Wednesday, February 01, 2006

Against Interprative Colonialism

The approach taken in course lectures toward Japanese civilisation is a diffident one: I defer to the possibility that Japan and the West are different civilisations and accordingly have fundamentally different assumptions.

My acceptance of necessary humility in scholarly engagement with civilisations different from my own was born of my study of, and subsequent teaching courses in, the debate between Francis Fukuyama's End of History thesis and Samuel Huntingdon's counter-thesis on the Clash of Civilisations.

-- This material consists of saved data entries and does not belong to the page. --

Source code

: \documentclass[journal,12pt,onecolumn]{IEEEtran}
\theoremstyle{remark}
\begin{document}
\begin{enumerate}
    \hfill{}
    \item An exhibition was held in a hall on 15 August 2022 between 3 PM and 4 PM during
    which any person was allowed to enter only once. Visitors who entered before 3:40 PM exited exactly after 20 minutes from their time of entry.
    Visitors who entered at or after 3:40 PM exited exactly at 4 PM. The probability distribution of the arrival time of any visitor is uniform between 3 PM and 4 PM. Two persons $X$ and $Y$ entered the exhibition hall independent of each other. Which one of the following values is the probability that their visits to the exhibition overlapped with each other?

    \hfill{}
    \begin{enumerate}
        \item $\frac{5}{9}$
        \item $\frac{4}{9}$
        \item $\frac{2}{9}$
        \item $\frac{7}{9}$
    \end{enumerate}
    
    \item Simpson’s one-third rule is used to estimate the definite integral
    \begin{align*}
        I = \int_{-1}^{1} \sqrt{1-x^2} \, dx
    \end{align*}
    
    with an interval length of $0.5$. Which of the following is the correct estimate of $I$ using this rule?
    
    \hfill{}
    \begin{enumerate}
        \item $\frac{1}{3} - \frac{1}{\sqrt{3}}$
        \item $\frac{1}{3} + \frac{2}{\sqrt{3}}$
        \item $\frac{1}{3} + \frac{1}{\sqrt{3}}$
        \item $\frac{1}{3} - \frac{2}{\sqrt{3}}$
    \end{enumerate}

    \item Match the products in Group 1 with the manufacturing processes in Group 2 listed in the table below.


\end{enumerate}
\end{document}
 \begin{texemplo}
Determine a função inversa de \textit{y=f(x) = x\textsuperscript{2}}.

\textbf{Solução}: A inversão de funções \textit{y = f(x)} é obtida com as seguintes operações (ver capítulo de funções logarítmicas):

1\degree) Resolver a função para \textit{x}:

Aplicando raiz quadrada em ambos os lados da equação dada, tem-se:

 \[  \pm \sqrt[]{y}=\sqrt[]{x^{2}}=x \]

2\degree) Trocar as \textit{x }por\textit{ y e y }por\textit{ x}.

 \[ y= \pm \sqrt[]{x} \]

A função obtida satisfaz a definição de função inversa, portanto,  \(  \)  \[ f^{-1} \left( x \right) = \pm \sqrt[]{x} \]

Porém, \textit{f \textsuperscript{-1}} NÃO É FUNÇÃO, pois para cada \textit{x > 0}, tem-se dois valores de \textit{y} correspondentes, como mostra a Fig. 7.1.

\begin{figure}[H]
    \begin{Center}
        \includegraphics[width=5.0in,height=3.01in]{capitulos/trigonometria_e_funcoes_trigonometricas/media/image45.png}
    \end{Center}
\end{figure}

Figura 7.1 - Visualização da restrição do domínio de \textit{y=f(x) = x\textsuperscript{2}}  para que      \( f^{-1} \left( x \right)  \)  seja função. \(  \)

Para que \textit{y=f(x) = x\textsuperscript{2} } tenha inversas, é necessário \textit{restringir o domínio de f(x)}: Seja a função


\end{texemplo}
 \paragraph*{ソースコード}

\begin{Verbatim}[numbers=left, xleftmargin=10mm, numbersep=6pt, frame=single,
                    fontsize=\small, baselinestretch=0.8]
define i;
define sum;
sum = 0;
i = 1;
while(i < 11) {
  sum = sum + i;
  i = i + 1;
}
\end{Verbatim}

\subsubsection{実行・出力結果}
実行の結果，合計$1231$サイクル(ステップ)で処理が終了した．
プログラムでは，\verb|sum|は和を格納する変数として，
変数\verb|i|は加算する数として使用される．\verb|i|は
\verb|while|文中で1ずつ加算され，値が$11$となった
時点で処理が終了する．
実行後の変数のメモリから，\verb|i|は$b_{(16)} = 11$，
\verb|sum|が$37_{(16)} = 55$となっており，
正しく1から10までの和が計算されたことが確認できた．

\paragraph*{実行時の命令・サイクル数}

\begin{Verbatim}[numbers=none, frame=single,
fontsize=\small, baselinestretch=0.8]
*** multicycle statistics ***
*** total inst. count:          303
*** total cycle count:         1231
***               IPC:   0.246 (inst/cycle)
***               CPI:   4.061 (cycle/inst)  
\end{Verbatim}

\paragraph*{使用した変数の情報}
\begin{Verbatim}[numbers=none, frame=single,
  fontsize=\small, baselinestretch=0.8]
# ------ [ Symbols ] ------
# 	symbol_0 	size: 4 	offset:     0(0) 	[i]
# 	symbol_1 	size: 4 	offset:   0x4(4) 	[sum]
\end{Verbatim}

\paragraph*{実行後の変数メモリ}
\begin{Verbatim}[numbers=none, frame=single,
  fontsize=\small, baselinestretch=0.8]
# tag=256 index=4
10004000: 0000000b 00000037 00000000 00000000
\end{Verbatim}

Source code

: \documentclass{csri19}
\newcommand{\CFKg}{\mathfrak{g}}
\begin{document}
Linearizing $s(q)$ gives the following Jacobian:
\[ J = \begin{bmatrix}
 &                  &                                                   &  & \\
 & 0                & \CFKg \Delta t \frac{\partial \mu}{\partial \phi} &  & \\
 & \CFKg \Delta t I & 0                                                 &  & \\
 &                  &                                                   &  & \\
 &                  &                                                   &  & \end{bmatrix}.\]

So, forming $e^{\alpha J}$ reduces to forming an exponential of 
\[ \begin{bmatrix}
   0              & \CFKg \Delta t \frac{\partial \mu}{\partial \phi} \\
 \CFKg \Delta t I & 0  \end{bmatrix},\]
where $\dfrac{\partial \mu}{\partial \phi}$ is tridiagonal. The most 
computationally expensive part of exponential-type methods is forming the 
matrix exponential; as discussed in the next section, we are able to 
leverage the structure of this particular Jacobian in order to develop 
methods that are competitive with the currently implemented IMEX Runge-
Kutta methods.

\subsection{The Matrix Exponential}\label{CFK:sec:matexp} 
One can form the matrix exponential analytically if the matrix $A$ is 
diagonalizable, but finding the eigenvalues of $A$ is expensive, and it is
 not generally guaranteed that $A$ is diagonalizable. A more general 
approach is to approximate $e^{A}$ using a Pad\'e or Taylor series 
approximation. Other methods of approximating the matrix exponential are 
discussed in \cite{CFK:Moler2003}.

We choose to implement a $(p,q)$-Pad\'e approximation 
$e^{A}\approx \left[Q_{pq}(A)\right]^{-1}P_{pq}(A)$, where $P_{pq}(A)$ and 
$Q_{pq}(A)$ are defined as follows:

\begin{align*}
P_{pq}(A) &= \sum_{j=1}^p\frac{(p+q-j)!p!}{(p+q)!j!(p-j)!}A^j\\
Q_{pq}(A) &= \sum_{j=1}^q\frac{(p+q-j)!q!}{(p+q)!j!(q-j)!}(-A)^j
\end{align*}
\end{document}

Stated with brutal brevity, Fukuyama argues that Hegel's doctrine of the historical dialectic has been proven true, that the West has attained a free-market economy and free and open democratic elections which, being the desire of all people everywhere, has begun the end of history: i.e. the end of the progress of all civilisations toward universal human freedom. Huntingdon, in opposition, cites Arnold Toynbee, and argues that civilisations, being different from top to bottom, can not only never unite but are certain to and fight in perpetuity.

Oviously, the current violence within the Islamic civilisation in response to a Danish newspaper's polemical statement in affirmation of free speech and freedom of the press is clear support, prima facie, for Huntingdon. Indeed, if you follow this link to a real media clip from Canada's state television station, you will hear an English moslem announce that their violence is a declaration of a "clash of civilisations."

As this picture, and this, and this, and this show, civilisation clashes are real: indeed, Huntingdon states outright that they are frequently bloody and to the death.

Update:
Indeed, judging from moslem comments such as these printed in the Toronto Globe & Mail, Huntingdon must be these days in present danger of a terminal smugness.